# [Task requirements]
Stop after the line with "- Smooth scrolling navigation". Up to that point, output every line of the listing below exactly from the first one onward, skipping pictures.

[Supplied records — start]

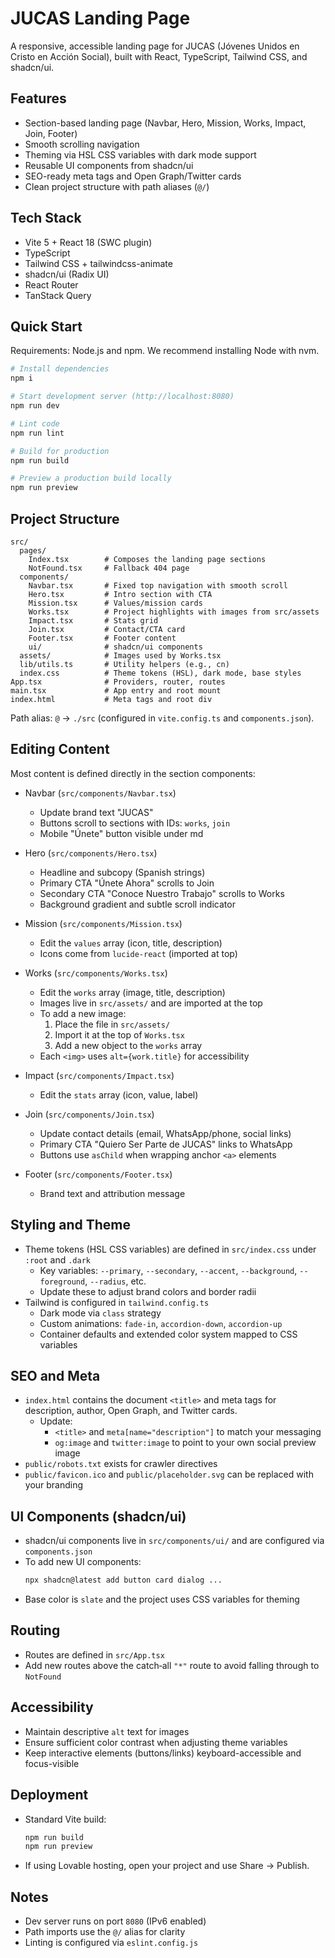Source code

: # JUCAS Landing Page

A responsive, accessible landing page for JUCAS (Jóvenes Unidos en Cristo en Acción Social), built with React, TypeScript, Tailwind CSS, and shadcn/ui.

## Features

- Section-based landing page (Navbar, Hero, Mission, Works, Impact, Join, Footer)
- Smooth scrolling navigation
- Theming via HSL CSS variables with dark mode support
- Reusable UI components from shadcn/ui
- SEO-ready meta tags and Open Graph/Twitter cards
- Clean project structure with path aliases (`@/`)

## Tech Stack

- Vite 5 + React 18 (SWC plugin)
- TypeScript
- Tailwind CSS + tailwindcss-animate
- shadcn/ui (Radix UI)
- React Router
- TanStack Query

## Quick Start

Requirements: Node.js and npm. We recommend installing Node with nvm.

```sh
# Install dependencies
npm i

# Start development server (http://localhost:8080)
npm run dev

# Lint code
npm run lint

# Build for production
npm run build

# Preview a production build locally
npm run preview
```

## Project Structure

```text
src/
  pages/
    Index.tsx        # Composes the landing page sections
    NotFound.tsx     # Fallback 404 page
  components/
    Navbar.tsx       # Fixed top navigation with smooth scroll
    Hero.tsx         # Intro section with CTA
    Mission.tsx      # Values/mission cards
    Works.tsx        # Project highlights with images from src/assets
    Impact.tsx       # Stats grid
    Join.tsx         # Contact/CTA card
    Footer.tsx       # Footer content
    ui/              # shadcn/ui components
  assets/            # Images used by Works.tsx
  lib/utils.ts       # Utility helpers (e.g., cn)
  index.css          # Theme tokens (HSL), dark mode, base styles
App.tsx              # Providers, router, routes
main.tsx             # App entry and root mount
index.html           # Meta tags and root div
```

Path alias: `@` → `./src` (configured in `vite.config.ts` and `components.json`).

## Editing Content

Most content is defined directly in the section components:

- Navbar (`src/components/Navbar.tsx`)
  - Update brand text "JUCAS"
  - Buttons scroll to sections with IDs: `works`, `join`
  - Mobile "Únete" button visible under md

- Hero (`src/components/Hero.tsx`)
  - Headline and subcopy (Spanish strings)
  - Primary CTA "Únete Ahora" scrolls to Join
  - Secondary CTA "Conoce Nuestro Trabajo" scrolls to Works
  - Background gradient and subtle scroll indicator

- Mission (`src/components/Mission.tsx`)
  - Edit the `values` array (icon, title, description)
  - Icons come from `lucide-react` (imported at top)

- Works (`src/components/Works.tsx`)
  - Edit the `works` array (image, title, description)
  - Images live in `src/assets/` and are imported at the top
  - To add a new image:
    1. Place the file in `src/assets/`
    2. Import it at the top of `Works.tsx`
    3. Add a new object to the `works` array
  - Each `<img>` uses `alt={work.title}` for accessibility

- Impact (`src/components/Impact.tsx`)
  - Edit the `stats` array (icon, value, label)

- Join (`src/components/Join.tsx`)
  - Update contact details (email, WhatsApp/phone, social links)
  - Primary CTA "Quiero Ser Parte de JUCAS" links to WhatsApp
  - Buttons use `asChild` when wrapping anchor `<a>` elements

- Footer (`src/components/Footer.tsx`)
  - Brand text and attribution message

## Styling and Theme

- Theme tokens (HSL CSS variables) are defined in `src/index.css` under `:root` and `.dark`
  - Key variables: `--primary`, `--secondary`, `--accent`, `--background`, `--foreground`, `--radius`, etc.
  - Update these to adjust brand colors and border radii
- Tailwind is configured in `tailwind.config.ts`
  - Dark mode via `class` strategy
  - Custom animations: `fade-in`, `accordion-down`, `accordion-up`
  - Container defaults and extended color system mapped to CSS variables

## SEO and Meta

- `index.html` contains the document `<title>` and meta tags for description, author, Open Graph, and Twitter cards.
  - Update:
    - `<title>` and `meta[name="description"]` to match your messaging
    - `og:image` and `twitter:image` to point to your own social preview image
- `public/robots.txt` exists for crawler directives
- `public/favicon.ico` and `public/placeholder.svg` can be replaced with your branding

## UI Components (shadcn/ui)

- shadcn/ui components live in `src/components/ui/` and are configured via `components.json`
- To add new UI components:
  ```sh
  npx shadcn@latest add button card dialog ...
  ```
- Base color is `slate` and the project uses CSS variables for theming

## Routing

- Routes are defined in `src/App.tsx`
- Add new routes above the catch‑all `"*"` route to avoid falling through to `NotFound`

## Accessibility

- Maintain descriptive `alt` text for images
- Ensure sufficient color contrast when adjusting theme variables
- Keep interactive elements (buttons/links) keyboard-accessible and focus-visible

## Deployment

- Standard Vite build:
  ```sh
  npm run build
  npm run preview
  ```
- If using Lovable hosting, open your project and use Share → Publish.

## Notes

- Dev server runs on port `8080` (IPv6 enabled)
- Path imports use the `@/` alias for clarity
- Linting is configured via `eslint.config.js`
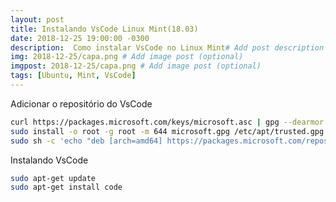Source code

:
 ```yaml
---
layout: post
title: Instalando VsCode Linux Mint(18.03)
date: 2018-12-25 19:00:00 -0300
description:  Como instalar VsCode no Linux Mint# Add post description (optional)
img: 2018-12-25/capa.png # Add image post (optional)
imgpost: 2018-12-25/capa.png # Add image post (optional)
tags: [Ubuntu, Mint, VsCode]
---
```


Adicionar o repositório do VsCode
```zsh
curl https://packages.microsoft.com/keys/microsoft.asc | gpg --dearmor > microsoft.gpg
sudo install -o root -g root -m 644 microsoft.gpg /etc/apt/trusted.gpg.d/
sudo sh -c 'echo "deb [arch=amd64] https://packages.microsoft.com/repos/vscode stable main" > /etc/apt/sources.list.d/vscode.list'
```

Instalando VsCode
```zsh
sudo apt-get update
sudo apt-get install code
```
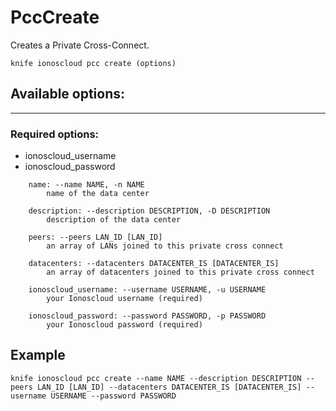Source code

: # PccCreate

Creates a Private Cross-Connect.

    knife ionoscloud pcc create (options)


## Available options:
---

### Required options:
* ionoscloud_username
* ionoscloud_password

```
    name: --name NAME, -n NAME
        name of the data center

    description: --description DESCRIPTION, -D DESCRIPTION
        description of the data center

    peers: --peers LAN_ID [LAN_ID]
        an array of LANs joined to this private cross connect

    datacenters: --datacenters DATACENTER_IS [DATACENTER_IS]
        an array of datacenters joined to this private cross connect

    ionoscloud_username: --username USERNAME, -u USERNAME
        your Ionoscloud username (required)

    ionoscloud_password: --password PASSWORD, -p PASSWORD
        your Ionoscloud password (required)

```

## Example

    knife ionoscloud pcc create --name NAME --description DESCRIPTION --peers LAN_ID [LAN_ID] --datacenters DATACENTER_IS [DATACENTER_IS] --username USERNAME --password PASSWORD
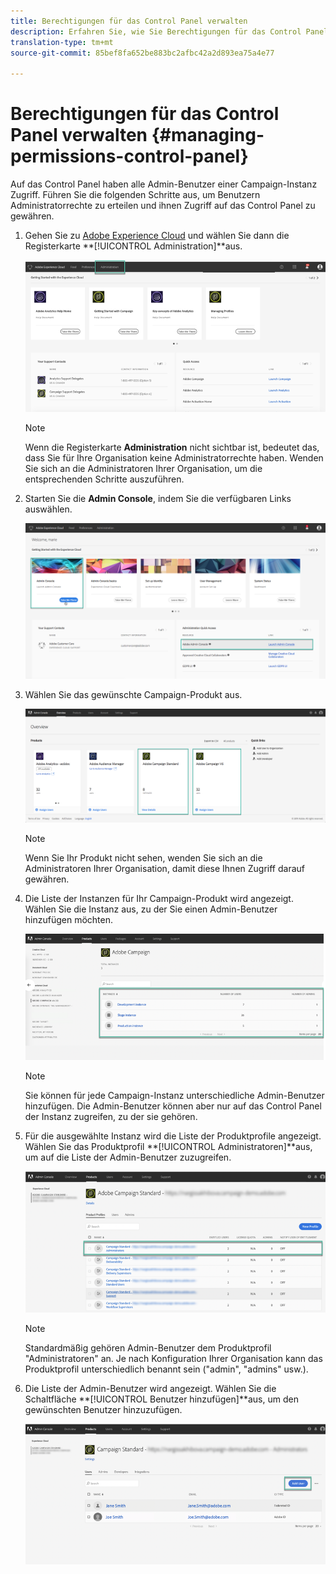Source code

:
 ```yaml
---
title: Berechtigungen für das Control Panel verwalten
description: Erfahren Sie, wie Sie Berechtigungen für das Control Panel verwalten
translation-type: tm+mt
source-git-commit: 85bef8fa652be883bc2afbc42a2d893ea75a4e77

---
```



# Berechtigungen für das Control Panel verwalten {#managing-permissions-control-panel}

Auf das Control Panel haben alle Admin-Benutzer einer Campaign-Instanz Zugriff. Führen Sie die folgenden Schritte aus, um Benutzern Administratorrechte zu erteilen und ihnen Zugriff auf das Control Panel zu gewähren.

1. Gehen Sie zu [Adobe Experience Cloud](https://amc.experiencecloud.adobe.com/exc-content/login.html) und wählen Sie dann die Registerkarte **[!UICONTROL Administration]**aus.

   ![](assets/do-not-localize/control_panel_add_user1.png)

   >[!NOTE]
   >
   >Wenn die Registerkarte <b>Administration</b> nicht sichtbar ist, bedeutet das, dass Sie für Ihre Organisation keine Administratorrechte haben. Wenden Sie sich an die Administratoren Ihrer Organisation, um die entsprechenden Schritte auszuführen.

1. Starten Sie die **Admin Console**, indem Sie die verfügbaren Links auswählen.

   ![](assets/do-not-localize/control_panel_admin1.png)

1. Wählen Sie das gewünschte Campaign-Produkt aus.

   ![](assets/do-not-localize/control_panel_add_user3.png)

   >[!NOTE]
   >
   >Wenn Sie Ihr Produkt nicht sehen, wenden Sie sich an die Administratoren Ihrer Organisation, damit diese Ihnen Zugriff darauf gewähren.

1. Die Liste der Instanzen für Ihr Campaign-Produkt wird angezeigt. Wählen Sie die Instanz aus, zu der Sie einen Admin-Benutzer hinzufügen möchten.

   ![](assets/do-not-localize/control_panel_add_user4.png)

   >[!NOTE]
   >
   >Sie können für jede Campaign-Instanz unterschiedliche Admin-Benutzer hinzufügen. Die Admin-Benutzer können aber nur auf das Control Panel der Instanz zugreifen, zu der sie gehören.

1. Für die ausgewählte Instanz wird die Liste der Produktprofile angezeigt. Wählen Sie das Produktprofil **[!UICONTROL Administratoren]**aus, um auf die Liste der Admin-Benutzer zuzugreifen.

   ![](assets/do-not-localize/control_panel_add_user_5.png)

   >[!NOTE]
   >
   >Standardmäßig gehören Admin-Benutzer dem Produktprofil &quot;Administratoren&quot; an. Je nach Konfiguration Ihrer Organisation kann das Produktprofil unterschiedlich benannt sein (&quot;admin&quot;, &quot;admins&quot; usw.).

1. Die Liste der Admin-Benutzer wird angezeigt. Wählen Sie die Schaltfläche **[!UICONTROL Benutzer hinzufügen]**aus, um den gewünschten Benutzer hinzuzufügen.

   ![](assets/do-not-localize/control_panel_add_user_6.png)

[Supplied records — finish]

# [Answer to this task]
Source code

: # JUCAS Landing Page

A responsive, accessible landing page for JUCAS (Jóvenes Unidos en Cristo en Acción Social), built with React, TypeScript, Tailwind CSS, and shadcn/ui.

## Features

- Section-based landing page (Navbar, Hero, Mission, Works, Impact, Join, Footer)
- Smooth scrolling navigation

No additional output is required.